While Shockley didn’t abandon transistors, he did come up with the idea for a four layer diode. This is a breakover diode, similar to a dynistor, and can remain on or off as needed within a circuit. As Shockley felt that this would be an extremely important piece of technology, he kept it quite secret, but this secrecy fed paranoia. Fearing that there was a plot afoot to injure him (a secretary cut her finger on a thumb tack stuck in a door), he ordered polygraphs of his employees. He cooled off, but that didn’t actually help the company much. He then started to shift focus and priority, seemingly at random, between the diode project and transistor mass production efforts. At this point, he was described as having reverse charisma, when Shockley walked into a room, people were rather instantly convinced that they disliked him.
On the 8th of December in 1956, the senior staff at the company wrote to Beckman asking that the company focus on silicon bipolar transistors exclusively, that a new manager be appointed, and finally that Shockley should just go teach and act as an advisor to the company but no longer have any hand in managing the company. The let letter closed with, “please help us immediately.” Initially, Beckman agreed, but he met with Shockley and chose to do nothing. Shockley had just won the Nobel prize and his placement within the company lent it some shine.
With company finances running thin both for Shockley Semiconductor and Beckman Industries more generally, this tension between Bill Shockley and the team only got worse. In July of 1957, Julius Blank, Victor Grinich, Jean Hoerni, Eugene Kleiner, Jay Last, Gordon Moore, Robert Noyce, and Sheldon Roberts met at Gordon Moore’s home in Los Altos. Their appeal to Beckman had failed, and they needed to do something. They came to an agreement that they’d all leave to work at a new company that actually wanted to build silicon transistors, but in the interim they’d keep up appearances at Shockley Semiconductor while Gene Kleiner’s dad reached out to friends of his in the banking industry to find just such a company. This didn’t work out.

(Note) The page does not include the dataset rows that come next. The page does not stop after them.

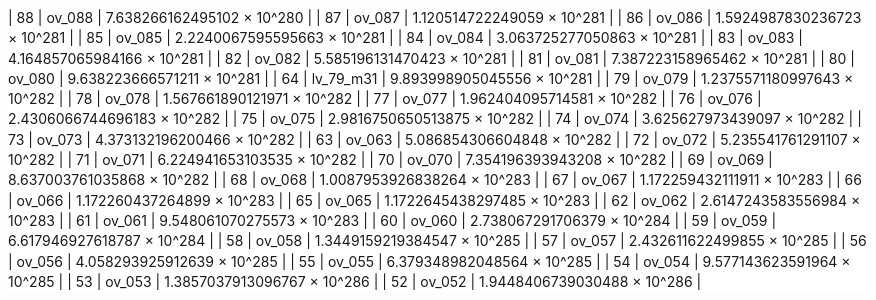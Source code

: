 | 88 | ov_088 | 7.638266162495102 × 10^280 |
| 87 | ov_087 | 1.120514722249059 × 10^281 |
| 86 | ov_086 | 1.5924987830236723 × 10^281 |
| 85 | ov_085 | 2.2240067595595663 × 10^281 |
| 84 | ov_084 | 3.063725277050863 × 10^281 |
| 83 | ov_083 | 4.164857065984166 × 10^281 |
| 82 | ov_082 | 5.585196131470423 × 10^281 |
| 81 | ov_081 | 7.387223158965462 × 10^281 |
| 80 | ov_080 | 9.638223666571211 × 10^281 |
| 64 | lv_79_m31 | 9.893998905045556 × 10^281 |
| 79 | ov_079 | 1.2375571180997643 × 10^282 |
| 78 | ov_078 | 1.567661890121971 × 10^282 |
| 77 | ov_077 | 1.962404095714581 × 10^282 |
| 76 | ov_076 | 2.4306066744696183 × 10^282 |
| 75 | ov_075 | 2.9816750650513875 × 10^282 |
| 74 | ov_074 | 3.625627973439097 × 10^282 |
| 73 | ov_073 | 4.373132196200466 × 10^282 |
| 63 | ov_063 | 5.086854306604848 × 10^282 |
| 72 | ov_072 | 5.235541761291107 × 10^282 |
| 71 | ov_071 | 6.224941653103535 × 10^282 |
| 70 | ov_070 | 7.354196393943208 × 10^282 |
| 69 | ov_069 | 8.637003761035868 × 10^282 |
| 68 | ov_068 | 1.0087953926838264 × 10^283 |
| 67 | ov_067 | 1.172259432111911 × 10^283 |
| 66 | ov_066 | 1.172260437264899 × 10^283 |
| 65 | ov_065 | 1.1722645438297485 × 10^283 |
| 62 | ov_062 | 2.6147243583556984 × 10^283 |
| 61 | ov_061 | 9.548061070275573 × 10^283 |
| 60 | ov_060 | 2.738067291706379 × 10^284 |
| 59 | ov_059 | 6.617946927618787 × 10^284 |
| 58 | ov_058 | 1.3449159219384547 × 10^285 |
| 57 | ov_057 | 2.432611622499855 × 10^285 |
| 56 | ov_056 | 4.058293925912639 × 10^285 |
| 55 | ov_055 | 6.379348982048564 × 10^285 |
| 54 | ov_054 | 9.577143623591964 × 10^285 |
| 53 | ov_053 | 1.3857037913096767 × 10^286 |
| 52 | ov_052 | 1.9448406739030488 × 10^286 |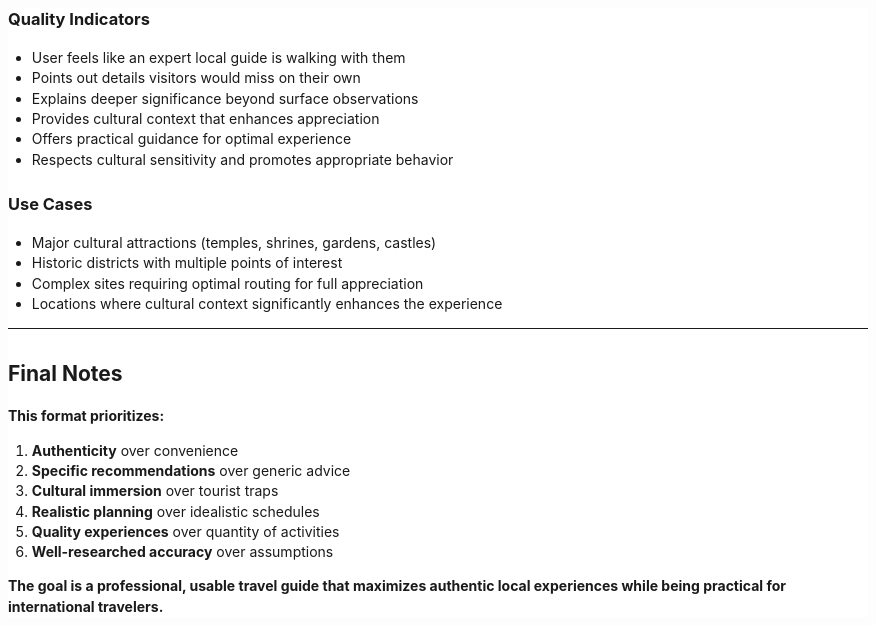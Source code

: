 ### **Quality Indicators**
- User feels like an expert local guide is walking with them
- Points out details visitors would miss on their own
- Explains deeper significance beyond surface observations
- Provides cultural context that enhances appreciation
- Offers practical guidance for optimal experience
- Respects cultural sensitivity and promotes appropriate behavior

### **Use Cases**
- Major cultural attractions (temples, shrines, gardens, castles)
- Historic districts with multiple points of interest
- Complex sites requiring optimal routing for full appreciation
- Locations where cultural context significantly enhances the experience

---

## **Final Notes**

**This format prioritizes:**
1. **Authenticity** over convenience
2. **Specific recommendations** over generic advice  
3. **Cultural immersion** over tourist traps
4. **Realistic planning** over idealistic schedules
5. **Quality experiences** over quantity of activities
6. **Well-researched accuracy** over assumptions

**The goal is a professional, usable travel guide that maximizes authentic local experiences while being practical for international travelers.**
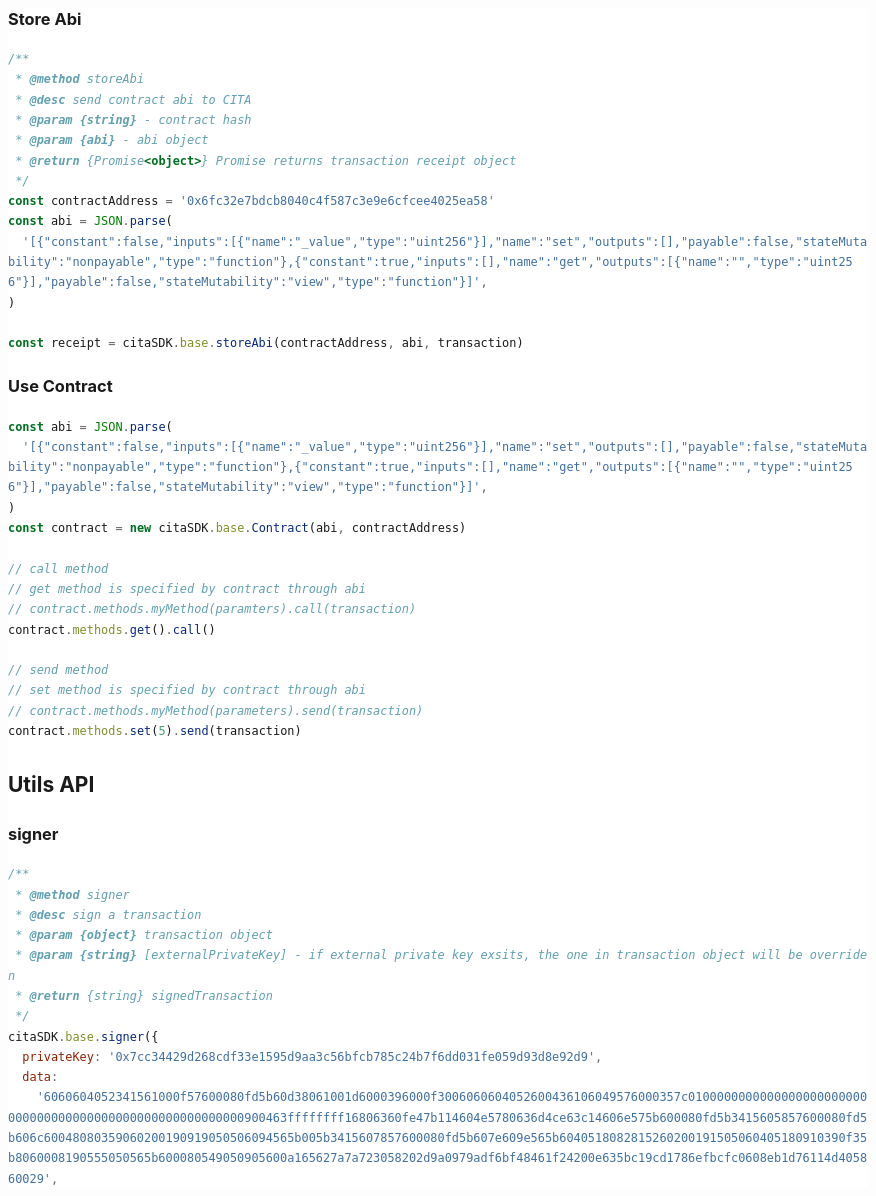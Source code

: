 ### Store Abi

```javascript
/**
 * @method storeAbi
 * @desc send contract abi to CITA
 * @param {string} - contract hash
 * @param {abi} - abi object
 * @return {Promise<object>} Promise returns transaction receipt object
 */
const contractAddress = '0x6fc32e7bdcb8040c4f587c3e9e6cfcee4025ea58'
const abi = JSON.parse(
  '[{"constant":false,"inputs":[{"name":"_value","type":"uint256"}],"name":"set","outputs":[],"payable":false,"stateMutability":"nonpayable","type":"function"},{"constant":true,"inputs":[],"name":"get","outputs":[{"name":"","type":"uint256"}],"payable":false,"stateMutability":"view","type":"function"}]',
)

const receipt = citaSDK.base.storeAbi(contractAddress, abi, transaction)
```

### Use Contract

```javascript
const abi = JSON.parse(
  '[{"constant":false,"inputs":[{"name":"_value","type":"uint256"}],"name":"set","outputs":[],"payable":false,"stateMutability":"nonpayable","type":"function"},{"constant":true,"inputs":[],"name":"get","outputs":[{"name":"","type":"uint256"}],"payable":false,"stateMutability":"view","type":"function"}]',
)
const contract = new citaSDK.base.Contract(abi, contractAddress)

// call method
// get method is specified by contract through abi
// contract.methods.myMethod(paramters).call(transaction)
contract.methods.get().call()

// send method
// set method is specified by contract through abi
// contract.methods.myMethod(parameters).send(transaction)
contract.methods.set(5).send(transaction)
```

## Utils API

### signer

```javascript
/**
 * @method signer
 * @desc sign a transaction
 * @param {object} transaction object
 * @param {string} [externalPrivateKey] - if external private key exsits, the one in transaction object will be overriden
 * @return {string} signedTransaction
 */
citaSDK.base.signer({
  privateKey: '0x7cc34429d268cdf33e1595d9aa3c56bfcb785c24b7f6dd031fe059d93d8e92d9',
  data:
    '6060604052341561000f57600080fd5b60d38061001d6000396000f3006060604052600436106049576000357c0100000000000000000000000000000000000000000000000000000000900463ffffffff16806360fe47b114604e5780636d4ce63c14606e575b600080fd5b3415605857600080fd5b606c60048080359060200190919050506094565b005b3415607857600080fd5b607e609e565b6040518082815260200191505060405180910390f35b8060008190555050565b600080549050905600a165627a7a723058202d9a0979adf6bf48461f24200e635bc19cd1786efbcfc0608eb1d76114d405860029',
```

The traitorous eight decided it was time to start their own company, and they met with Sherman Fairchild who was the founder and CEO of Fairchild Camera and Instrument. They reached an agreement for $1.4 million for the first 18 months of operation and more money contingent on progress. That would be roughly $16 million in 2024 dollars. All eight resigned on the 18th of September in 1957. The following day, they signed the contract that created Fairchild Semiconductor Corporation at 844 South Charleston Road. The company produced its first bipolar silicon transistor just 6 months later.
Shockley Semiconductor did succeed in producing what became known as the Shockley diode. Around the time that Fairchild began volume production of transistors, Shockley Semiconductor was producing about 1000 diodes per month, and these were mostly sold to the US military. Shockley had hoped to sell his diodes to Western Electric for telephone switching, but he lost. Shockley Semiconductor Laboratory was sold to Clevite Inc for $1 million in 1960. Bill Shockley then went to Stanford where he served as Professor of Engineering Science. He ran for the Republican nomination for the Senate in 1982 on a racist and eugenicist platform. He won just 0.37% of the vote. William Bradford Shockley died of prostate cancer in 1989. No services were held for him, and his children learned of his death from obituaries in the newspaper. Ultimately, despite his other failings, his contribution to the world was in two parts. He brought us the bipolar transistor, and he brought together the people who’d go on to build the modern world.